Former Treasury Secretary Larry Summers told CNN that the current situation is not another global financial crisis like the one that shook the world after Lehman Brothers collapsed nearly 15 years ago. “I don’t think this is a time for panic or alarm,” Summers said. “This is not 2008, where people needed to be worried about whether they could get their money from the ATM machine. It absolutely is not that.” First Republic (FRC) tumbled another 20%. Reports surfaced it’s exploring its strategic options, including a potential sale of the company. The stock fell below its all-time low of $22.48 but then rose off its lows after the The Wall Street Journal report. Concerns around the bank’s solvency continue to swirl in the wake of the failures of Silicon Valley Bank, Signature Bank and Silvergate Bank in the past week. At last check, First Republic has fallen 77% in the past week.
In midday action Thursday, JPMorgan Chase & Co. (JPM) rose 1.5%, Morgan Stanley (MS) gained 2.1% and Citigroup Inc. (C) moved higher by 0.9%. Bank of America Corp. (BAC) advanced by 1.4% and Wells Fargo & Co. (WFC) rose 1.3%. Meanwhile, Credit Suisse Group’s (CSGN.EB) stock rose 3.2% after it said it lined up $54 billion in credit from the Swiss National Bank. Goldman Sachs Group Inc. (GS) rose by 0.6%. The Wall Street Journal reported that Goldman Sachs had underestimated the danger that a proposed $2.25 billion capital raise at Silicon Valley Bank could spark a crisis of confidence and a further run on deposits. SVB went out of business on Friday, sparking widespread concerns in the sector.

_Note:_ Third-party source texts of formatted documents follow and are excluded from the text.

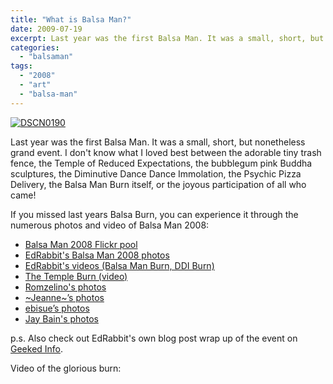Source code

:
 ```yaml
---
title: "What is Balsa Man?"
date: 2009-07-19
excerpt: Last year was the first Balsa Man. It was a small, short, but nonetheless grand event. I don't know what I loved best between the adorable tiny trash fence, the Temple of Reduced Expectations, the bubblegum pink Buddha sculptures, the Diminutive Dance Dance Immolation, the Psychic Pizza Delivery, the Balsa Man Burn itself, or the joyous participation of all who came!
categories: 
  - "balsaman"
tags: 
  - "2008"
  - "art"
  - "balsa-man"
---
```


[![DSCN0190](/images/2812599529_4277e2bec6_m.jpg)](https://www.flickr.com/photos/ebisue88/2812599529/ "DSCN0190 by ebisue, on Flickr")

Last year was the first Balsa Man. It was a small, short, but nonetheless grand event. I don't know what I loved best between the adorable tiny trash fence, the Temple of Reduced Expectations, the bubblegum pink Buddha sculptures, the Diminutive Dance Dance Immolation, the Psychic Pizza Delivery, the Balsa Man Burn itself, or the joyous participation of all who came!

If you missed last years Balsa Burn, you can experience it through the numerous photos and video of Balsa Man 2008:

- [Balsa Man 2008 Flickr pool](https://www.flickr.com/groups/balsaman2008/pool/)
- [](https://www.flickr.com/groups/balsaman2008/pool/)[EdRabbit's Balsa Man 2008 photos](https://www.flickr.com/photos/edrabbit/sets/72157607045790985/)
- [EdRabbit's videos (Balsa Man Burn, DDI Burn)](https://www.flickr.com/photos/edrabbit/sets/72157607042764936/)
- [The Temple Burn (video)](https://www.vimeo.com/1641121)
- [Romzelino's photos](https://www.flickr.com/photos/57588753@N00/sets/72157607050269333/)
- [~Jeanne~’s photos](https://www.flickr.com/photos/jhrphotos/sets/72157607044293887/)
- [ebisue’s photos](https://flickr.com/photos/ebisue88/sets/72157607035739653/)
- [Jay Bain's photos](https://www.spiraltime.com/balsaman/)

p.s. Also check out EdRabbit's own blog post wrap up of the event on [Geeked Info](https://www.geeked.info/the-balsa-man-burned/).

Video of the glorious burn:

Meanwhile, David Konrad, the managing director of KBW, said Thursday that the failures of Silicon Valley Bank, Silvergate Bank and Signature Bank in the past week are likely to result in increased regulations over time that may in turn affect industry profitability. Sen. Elizabeth Warren on Wednesday reiterated her criticism of the 2018 easing of Dodd-Frank rules for small and midsize banks and joined with dozens of fellow Democratic lawmakers to introduce a bill that would scrap that rollback. Western Alliance Bancorp’s stock fell 9.8% after credit-rating agency Fitch Ratings placed the company’s debt and deposit ratings on rating watch negative. Fitch analysts said current market conditions “have created liquidity stresses outside the baseline assumptions.” The ratings agency said it’s considering the assignment of a negative or stable outlook for the bank depending on market conditions and the impact on the bank’s deposit franchise, long-term earning power and capitalisation.

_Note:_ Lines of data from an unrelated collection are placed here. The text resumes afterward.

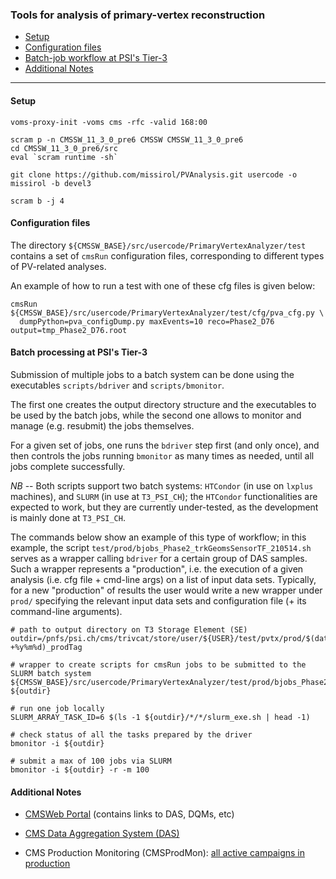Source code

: ### Tools for analysis of primary-vertex reconstruction

* [Setup](#setup)
* [Configuration files](#configuration-files)
* [Batch-job workflow at PSI's Tier-3](#batch-job-workflow-at-psis-tier-3)
* [Additional Notes](#additional-notes)

----------

#### Setup
```shell
voms-proxy-init -voms cms -rfc -valid 168:00

scram p -n CMSSW_11_3_0_pre6 CMSSW CMSSW_11_3_0_pre6
cd CMSSW_11_3_0_pre6/src
eval `scram runtime -sh`

git clone https://github.com/missirol/PVAnalysis.git usercode -o missirol -b devel3

scram b -j 4
```

#### Configuration files

The directory `${CMSSW_BASE}/src/usercode/PrimaryVertexAnalyzer/test`
contains a set of `cmsRun` configuration files,
corresponding to different types of PV-related analyses.

An example of how to run a test with one of these cfg files is given below:
```shell
cmsRun ${CMSSW_BASE}/src/usercode/PrimaryVertexAnalyzer/test/cfg/pva_cfg.py \
  dumpPython=pva_configDump.py maxEvents=10 reco=Phase2_D76 output=tmp_Phase2_D76.root
```

#### Batch processing at PSI's Tier-3

Submission of multiple jobs to a batch system can be done using
the executables `scripts/bdriver` and `scripts/bmonitor`.

The first one creates the output directory structure
and the executables to be used by the batch jobs,
while the second one allows to monitor and
manage (e.g. resubmit) the jobs themselves.

For a given set of jobs, one runs the `bdriver` step first (and only once),
and then controls the jobs running `bmonitor` as many times as needed,
until all jobs complete successfully.

*NB* --
Both scripts support two batch systems:
`HTCondor` (in use on `lxplus` machines), and `SLURM` (in use at `T3_PSI_CH`);
the `HTCondor` functionalities are expected to work,
but they are currently under-tested,
as the development is mainly done at `T3_PSI_CH`.

The commands below show an example of this type of workflow;
in this example, the script `test/prod/bjobs_Phase2_trkGeomsSensorTF_210514.sh`
serves as a wrapper calling `bdriver` for a certain group of DAS samples.
Such a wrapper represents a "production",
i.e. the execution of a given analysis (i.e. cfg file + cmd-line args)
on a list of input data sets.
Typically, for a new "production" of results the user would write
a new wrapper under `prod/` specifying the relevant input data sets
and configuration file (+ its command-line arguments).
```shell
# path to output directory on T3 Storage Element (SE)
outdir=/pnfs/psi.ch/cms/trivcat/store/user/${USER}/test/pvtx/prod/$(date +%y%m%d)_prodTag

# wrapper to create scripts for cmsRun jobs to be submitted to the SLURM batch system
${CMSSW_BASE}/src/usercode/PrimaryVertexAnalyzer/test/prod/bjobs_Phase2_trkGeomsSensorTF_210514.sh ${outdir}

# run one job locally
SLURM_ARRAY_TASK_ID=6 $(ls -1 ${outdir}/*/*/slurm_exe.sh | head -1)

# check status of all the tasks prepared by the driver
bmonitor -i ${outdir}

# submit a max of 100 jobs via SLURM
bmonitor -i ${outdir} -r -m 100
```

#### Additional Notes

 * [CMSWeb Portal](https://cmsweb.cern.ch) (contains links to DAS, DQMs, etc)

 * [CMS Data Aggregation System (DAS)](https://cmsweb.cern.ch/das)

 * CMS Production Monitoring (CMSProdMon): [all active campaigns in production](https://dmytro.web.cern.ch/dmytro/cmsprodmon/status.php)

Fitch noted that Western Alliance Bancorp reported cash reserves of $25 billion in a March 13 filing. The company’s cash is equivalent to about 47% of total deposits reported as of Dec. 31. The bank also “communicated moderate deposit outflows and insured deposits in excess of 50% of total deposits,” Fitch said. The ratings agency also said the Federal Reserve’s new Bank Term Funding Program “provides a further liquidity backstop at favourable terms” for Western Alliance. This program, set up after the collapse of two U.S. banks last week, could see up to $2 trillion of use, according to a new analysis by JPMorgan. JPMorgan analyst Nikolaos Panigirtzoglou said six regional banks on their own have a combined $460 billion of uninsured deposits. Some $2 trillion is the par amount of bonds held by U.S. banks outside the five largest.

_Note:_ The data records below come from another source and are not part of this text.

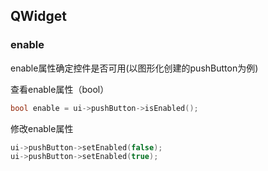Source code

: ## QWidget

### enable
 enable属性确定控件是否可用(以图形化创建的pushButton为例)

查看enable属性（bool）
```C++
bool enable = ui->pushButton->isEnabled();
```

修改enable属性
```C++
ui->pushButton->setEnabled(false);
ui->pushButton->setEnabled(true);
```

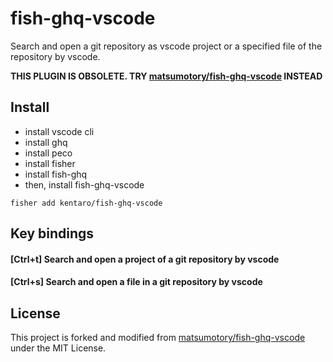 # fish-ghq-vscode

Search and open a git repository as vscode project or a specified file of the repository by vscode.

**THIS PLUGIN IS OBSOLETE. TRY [matsumotory/fish-ghq-vscode](https://github.com/matsumotory/fish-ghq-vscode) INSTEAD**

## Install

- install vscode cli
- install ghq
- install peco
- install fisher
- install fish-ghq
- then, install fish-ghq-vscode

```
fisher add kentaro/fish-ghq-vscode
```

## Key bindings

#### [Ctrl+t] Search and open a project of a git repository by vscode

#### [Ctrl+s] Search and open a file in a git repository by vscode

## License

This project is forked and modified from [matsumotory/fish-ghq-vscode](https://github.com/matsumotory/fish-ghq-vscode) under the MIT License.
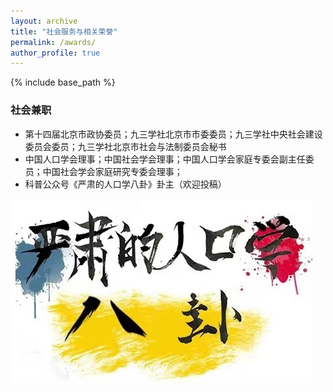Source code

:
 ```yaml
---
layout: archive
title: "社会服务与相关荣誉"
permalink: /awards/
author_profile: true
---
```


{% include base_path %}

### 社会兼职
- 第十四届北京市政协委员；九三学社北京市市委委员；九三学社中央社会建设委员会委员；九三学社北京市社会与法制委员会秘书
- 中国人口学会理事；中国社会学会理事；中国人口学会家庭专委会副主任委员；中国社会学会家庭研究专委会理事；
- 科普公众号《严肃的人口学八卦》卦主（欢迎投稿）

![](/images/awards/demogossip.jpg)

Charles Schwab Corp. (SCHW) dropped by 1.6%. Executives and directors at Schwab bought nearly $7 million worth of the financial-services company’s beaten-down stock Tuesday and Wednesday in an apparent vote of confidence in the company’s ability to weather the ongoing bank rout. Jefferies analyst Ken Usdin said in a note to clients Thursday that he had met with Citigroup Chief Financial Officer Mark Mason and that the company remains in a strong position despite a more uncertain operating environment. Citi is sticking to its target for a return on average tangible common shareholders’ equity (ROTCE) of 11% to 12%, he said. ROTCE is calculated by dividing net earnings applicable to common shareholders by average monthly tangible common shareholders’ equity. Citi continues to benefit from high capital levels, ample liquidity and “sticky” operational deposits, Usdin said.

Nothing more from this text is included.